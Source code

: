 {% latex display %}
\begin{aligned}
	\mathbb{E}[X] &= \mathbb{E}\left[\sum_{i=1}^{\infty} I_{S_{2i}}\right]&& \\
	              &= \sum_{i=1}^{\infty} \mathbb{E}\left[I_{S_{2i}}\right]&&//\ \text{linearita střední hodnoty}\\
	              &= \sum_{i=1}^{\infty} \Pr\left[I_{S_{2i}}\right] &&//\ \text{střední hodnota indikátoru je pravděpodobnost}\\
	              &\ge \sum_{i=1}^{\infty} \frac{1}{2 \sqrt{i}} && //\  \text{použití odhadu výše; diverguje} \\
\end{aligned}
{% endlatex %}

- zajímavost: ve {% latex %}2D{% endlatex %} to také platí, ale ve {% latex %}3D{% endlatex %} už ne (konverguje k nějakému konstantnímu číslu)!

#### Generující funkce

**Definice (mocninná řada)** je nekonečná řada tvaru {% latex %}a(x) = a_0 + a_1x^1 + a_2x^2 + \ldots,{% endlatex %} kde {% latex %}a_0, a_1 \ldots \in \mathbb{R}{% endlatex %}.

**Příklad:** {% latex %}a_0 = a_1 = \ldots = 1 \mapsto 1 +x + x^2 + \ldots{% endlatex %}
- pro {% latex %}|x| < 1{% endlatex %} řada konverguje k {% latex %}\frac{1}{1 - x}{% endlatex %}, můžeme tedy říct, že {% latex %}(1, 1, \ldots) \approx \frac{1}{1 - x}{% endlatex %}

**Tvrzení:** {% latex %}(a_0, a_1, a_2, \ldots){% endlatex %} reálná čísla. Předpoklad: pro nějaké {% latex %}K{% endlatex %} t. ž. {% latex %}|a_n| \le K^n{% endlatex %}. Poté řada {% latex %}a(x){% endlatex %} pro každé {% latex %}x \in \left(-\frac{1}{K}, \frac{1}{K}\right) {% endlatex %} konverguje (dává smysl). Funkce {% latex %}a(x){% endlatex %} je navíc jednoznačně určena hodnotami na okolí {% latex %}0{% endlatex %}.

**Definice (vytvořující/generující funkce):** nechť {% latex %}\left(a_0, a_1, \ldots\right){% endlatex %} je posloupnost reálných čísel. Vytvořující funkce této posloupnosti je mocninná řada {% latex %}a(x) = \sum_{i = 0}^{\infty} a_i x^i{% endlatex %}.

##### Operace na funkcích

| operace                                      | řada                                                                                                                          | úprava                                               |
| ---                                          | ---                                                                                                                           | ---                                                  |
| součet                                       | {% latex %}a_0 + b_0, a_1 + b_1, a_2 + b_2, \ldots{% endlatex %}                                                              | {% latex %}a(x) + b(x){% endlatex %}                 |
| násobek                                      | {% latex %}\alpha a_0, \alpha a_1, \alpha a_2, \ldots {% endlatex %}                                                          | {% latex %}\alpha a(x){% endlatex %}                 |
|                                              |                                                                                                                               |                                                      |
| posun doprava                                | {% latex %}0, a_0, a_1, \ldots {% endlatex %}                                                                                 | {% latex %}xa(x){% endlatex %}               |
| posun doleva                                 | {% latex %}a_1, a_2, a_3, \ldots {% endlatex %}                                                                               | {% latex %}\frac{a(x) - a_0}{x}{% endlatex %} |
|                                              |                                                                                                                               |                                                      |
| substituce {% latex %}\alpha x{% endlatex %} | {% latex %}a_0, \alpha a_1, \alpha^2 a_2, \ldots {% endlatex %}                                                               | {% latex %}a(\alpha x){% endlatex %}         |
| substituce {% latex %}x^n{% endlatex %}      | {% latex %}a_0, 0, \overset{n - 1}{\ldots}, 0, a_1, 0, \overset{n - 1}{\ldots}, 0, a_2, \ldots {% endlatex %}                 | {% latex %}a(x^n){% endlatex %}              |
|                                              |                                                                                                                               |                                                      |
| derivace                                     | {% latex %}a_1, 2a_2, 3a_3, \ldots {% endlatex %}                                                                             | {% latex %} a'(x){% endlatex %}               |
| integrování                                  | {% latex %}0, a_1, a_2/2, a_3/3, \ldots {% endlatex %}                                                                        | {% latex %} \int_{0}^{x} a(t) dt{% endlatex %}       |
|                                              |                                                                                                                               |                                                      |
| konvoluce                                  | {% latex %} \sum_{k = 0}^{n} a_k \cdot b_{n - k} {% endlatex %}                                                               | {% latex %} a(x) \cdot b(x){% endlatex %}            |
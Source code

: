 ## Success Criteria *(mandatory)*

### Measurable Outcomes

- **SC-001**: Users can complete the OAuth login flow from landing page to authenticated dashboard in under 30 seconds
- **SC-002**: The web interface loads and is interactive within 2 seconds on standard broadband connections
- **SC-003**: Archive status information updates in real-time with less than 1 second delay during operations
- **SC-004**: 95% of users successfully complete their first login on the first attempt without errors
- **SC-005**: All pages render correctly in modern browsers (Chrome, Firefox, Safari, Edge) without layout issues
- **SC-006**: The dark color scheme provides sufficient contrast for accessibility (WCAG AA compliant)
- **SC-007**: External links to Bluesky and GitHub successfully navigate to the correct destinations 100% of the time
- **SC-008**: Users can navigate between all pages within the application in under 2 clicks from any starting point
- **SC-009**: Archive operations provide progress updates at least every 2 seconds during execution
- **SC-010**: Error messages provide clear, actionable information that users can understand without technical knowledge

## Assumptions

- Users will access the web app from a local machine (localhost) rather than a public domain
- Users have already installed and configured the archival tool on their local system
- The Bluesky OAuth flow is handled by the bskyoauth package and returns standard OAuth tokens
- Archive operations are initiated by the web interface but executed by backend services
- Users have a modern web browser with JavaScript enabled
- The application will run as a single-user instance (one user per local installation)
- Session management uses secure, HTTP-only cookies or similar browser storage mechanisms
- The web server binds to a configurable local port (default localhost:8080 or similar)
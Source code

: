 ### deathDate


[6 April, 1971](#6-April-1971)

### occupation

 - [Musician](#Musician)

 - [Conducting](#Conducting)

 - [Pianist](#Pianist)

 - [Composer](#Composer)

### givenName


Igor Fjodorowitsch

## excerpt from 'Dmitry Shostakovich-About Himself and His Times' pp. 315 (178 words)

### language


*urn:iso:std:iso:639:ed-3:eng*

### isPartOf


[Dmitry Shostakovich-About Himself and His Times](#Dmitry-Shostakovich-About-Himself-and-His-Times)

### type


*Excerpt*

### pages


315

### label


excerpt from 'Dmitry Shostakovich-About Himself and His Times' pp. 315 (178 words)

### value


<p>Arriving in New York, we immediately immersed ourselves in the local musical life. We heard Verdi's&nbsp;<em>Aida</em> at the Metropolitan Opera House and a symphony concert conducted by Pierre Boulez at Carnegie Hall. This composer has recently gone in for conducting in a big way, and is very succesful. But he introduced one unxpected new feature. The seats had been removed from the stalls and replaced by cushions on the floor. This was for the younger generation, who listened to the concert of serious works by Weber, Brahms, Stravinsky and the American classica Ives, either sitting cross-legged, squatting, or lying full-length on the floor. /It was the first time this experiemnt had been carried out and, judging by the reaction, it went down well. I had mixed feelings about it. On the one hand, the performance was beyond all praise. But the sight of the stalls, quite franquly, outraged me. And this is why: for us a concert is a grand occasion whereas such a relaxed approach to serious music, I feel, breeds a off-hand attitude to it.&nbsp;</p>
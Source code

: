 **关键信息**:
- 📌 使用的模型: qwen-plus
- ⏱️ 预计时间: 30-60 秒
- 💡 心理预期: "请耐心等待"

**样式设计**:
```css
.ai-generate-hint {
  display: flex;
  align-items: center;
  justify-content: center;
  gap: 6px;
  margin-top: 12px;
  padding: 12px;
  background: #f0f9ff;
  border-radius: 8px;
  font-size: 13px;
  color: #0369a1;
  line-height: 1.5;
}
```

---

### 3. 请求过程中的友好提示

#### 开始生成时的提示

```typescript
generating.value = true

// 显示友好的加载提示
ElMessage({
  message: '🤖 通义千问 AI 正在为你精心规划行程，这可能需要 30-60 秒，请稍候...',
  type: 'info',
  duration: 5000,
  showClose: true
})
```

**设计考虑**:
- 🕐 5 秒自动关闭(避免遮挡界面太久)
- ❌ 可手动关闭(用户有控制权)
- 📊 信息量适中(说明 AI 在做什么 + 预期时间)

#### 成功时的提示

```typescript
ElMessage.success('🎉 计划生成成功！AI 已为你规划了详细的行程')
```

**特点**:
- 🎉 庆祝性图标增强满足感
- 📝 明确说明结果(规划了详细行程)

____________________

* Exercise goal: Every line of the listing that includes the word "OAuth" belongs in the answer.

* Task output:
- **SC-001**: Users can complete the OAuth login flow from landing page to authenticated dashboard in under 30 seconds
- The Bluesky OAuth flow is handled by the bskyoauth package and returns standard OAuth tokens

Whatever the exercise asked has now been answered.